> **Exercise aim**
Beneath this line is the data. Output exactly the lines from the line with "### For Development" to the line with "Premium 6 months: U$ 24.99", both ends included, and nothing more.

> **Available data**
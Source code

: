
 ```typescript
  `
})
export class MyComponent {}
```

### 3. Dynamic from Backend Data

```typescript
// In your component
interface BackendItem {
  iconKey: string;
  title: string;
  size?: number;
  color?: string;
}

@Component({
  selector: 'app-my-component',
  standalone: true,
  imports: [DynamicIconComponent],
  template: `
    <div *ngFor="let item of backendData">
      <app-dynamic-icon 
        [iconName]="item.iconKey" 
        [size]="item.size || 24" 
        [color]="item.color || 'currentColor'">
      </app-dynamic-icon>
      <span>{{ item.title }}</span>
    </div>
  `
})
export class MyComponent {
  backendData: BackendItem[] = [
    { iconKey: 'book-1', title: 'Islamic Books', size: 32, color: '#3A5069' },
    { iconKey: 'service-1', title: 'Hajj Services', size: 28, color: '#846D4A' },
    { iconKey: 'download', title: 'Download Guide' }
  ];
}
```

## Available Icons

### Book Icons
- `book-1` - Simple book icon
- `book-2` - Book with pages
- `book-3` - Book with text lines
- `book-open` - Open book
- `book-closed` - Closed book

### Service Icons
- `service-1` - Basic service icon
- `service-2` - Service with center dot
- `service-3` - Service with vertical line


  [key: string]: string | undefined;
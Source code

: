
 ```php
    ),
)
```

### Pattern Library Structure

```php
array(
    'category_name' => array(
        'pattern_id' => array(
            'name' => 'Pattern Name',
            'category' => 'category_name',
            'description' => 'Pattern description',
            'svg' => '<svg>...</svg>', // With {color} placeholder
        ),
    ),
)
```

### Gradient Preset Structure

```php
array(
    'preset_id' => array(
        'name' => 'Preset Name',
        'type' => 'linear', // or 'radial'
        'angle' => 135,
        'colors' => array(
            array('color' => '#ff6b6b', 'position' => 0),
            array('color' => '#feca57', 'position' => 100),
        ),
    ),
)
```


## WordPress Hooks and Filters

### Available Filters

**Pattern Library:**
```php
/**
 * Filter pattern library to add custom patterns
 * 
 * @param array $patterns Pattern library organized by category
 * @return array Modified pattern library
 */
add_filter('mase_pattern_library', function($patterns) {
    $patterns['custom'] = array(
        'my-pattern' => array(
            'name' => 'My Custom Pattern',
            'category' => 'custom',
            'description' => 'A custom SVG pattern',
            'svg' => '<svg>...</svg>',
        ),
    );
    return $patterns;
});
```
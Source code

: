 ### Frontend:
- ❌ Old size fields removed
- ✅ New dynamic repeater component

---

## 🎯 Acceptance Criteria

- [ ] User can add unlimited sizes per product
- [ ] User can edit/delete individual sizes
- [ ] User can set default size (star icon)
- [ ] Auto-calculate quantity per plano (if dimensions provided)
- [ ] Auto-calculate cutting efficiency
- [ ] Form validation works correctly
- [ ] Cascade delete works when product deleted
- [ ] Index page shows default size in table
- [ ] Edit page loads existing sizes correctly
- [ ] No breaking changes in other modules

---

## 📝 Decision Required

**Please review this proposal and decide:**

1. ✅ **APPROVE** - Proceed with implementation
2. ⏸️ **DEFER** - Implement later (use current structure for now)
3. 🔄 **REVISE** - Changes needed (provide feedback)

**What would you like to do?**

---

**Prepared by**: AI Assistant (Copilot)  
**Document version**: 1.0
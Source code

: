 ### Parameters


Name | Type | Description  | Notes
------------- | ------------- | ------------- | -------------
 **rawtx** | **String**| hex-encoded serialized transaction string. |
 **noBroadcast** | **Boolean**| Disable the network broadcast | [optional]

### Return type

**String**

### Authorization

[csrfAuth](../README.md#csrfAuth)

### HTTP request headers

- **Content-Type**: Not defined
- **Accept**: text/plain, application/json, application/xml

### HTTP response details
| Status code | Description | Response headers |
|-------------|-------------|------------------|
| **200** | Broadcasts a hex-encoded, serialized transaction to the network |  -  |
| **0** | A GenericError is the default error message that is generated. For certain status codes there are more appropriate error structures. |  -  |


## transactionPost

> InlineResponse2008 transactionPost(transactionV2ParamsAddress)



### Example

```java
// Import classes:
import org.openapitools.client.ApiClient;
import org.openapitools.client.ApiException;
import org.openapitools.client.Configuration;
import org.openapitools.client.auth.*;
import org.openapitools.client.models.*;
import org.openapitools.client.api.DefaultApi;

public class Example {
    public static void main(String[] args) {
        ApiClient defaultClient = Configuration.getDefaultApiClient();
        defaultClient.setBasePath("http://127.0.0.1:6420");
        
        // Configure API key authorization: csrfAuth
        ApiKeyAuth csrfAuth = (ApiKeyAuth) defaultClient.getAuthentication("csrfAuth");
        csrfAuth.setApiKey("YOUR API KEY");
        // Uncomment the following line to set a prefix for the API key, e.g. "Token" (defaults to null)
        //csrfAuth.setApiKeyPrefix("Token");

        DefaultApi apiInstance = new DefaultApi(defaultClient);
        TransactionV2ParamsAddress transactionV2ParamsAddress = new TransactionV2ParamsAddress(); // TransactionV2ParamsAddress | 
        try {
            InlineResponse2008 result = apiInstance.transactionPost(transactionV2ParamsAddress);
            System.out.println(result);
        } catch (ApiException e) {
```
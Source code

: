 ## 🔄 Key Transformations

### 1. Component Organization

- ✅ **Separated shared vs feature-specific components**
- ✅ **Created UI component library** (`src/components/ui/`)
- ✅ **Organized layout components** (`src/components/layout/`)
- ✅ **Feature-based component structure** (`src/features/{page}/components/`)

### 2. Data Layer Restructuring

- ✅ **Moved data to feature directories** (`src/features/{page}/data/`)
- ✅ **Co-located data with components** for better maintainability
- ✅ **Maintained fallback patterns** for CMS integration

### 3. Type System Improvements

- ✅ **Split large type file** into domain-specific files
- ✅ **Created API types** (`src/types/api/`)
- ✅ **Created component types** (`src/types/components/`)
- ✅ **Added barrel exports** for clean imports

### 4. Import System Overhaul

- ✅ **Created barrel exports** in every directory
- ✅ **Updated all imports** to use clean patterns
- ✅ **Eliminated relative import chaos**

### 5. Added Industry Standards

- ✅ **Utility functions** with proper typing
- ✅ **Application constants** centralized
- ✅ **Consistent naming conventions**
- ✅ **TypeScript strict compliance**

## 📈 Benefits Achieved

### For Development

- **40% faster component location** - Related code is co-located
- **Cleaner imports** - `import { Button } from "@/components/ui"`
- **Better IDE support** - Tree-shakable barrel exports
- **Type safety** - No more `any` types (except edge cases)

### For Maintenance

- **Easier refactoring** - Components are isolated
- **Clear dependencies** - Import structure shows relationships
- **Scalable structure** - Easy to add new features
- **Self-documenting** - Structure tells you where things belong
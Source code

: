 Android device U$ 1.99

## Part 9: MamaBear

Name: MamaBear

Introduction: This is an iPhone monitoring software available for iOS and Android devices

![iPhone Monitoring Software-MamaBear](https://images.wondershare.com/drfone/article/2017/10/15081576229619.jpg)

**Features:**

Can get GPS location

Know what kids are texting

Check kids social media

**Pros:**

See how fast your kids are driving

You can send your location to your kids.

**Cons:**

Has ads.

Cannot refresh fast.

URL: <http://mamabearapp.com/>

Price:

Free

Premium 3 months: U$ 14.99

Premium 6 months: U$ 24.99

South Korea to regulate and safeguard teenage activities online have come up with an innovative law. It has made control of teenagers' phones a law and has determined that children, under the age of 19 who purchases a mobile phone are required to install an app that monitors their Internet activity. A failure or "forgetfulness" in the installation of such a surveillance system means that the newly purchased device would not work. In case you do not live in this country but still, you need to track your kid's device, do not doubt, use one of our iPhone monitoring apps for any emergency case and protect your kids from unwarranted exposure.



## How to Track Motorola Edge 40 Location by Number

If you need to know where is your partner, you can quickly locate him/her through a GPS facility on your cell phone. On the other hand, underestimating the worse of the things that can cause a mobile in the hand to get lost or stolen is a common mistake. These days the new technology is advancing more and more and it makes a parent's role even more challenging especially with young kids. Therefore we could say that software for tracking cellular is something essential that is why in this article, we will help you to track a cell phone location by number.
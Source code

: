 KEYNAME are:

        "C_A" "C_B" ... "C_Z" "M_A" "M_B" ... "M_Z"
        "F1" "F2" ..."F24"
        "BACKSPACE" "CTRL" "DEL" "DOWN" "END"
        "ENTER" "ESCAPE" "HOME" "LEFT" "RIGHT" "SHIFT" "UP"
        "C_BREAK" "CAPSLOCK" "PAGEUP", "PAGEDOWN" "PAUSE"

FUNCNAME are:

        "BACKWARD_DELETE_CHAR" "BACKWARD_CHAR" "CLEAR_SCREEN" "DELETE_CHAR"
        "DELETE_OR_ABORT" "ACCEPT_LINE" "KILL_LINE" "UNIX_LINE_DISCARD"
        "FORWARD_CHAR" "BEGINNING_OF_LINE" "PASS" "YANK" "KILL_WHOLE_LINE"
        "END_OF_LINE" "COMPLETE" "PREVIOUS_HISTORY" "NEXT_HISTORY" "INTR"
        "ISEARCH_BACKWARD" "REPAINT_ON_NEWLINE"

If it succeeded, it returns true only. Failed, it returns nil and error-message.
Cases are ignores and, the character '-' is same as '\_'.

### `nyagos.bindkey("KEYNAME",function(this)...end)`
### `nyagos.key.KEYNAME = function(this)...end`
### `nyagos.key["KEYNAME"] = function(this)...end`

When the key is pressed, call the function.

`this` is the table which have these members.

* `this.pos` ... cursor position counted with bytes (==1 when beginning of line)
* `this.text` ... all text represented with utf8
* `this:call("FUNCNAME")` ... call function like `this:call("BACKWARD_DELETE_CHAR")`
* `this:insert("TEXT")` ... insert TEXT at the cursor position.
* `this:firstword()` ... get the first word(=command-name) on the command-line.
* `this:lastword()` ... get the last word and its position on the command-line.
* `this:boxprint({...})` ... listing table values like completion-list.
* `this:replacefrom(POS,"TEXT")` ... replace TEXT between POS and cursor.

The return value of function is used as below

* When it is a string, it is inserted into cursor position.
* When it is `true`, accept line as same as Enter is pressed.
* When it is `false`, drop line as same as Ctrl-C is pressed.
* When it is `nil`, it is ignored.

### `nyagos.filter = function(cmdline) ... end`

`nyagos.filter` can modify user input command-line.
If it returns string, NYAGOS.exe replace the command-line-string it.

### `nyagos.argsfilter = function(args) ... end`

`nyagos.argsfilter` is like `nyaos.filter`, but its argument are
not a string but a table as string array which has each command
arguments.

> **Exercise result**
### For Development

- **40% faster component location** - Related code is co-located
- **Cleaner imports** - `import { Button } from "@/components/ui"`
- **Better IDE support** - Tree-shakable barrel exports
- **Type safety** - No more `any` types (except edge cases)

### For Maintenance

- **Easier refactoring** - Components are isolated
- **Clear dependencies** - Import structure shows relationships
- **Scalable structure** - Easy to add new features
- **Self-documenting** - Structure tells you where things belong
Source code

: Android device U$ 1.99

## Part 9: MamaBear

Name: MamaBear

Introduction: This is an iPhone monitoring software available for iOS and Android devices

![iPhone Monitoring Software-MamaBear](https://images.wondershare.com/drfone/article/2017/10/15081576229619.jpg)

**Features:**

Can get GPS location

Know what kids are texting

Check kids social media

**Pros:**

See how fast your kids are driving

You can send your location to your kids.

**Cons:**

Has ads.

Cannot refresh fast.

URL: <http://mamabearapp.com/>

Price:

Free

Premium 3 months: U$ 14.99

Premium 6 months: U$ 24.99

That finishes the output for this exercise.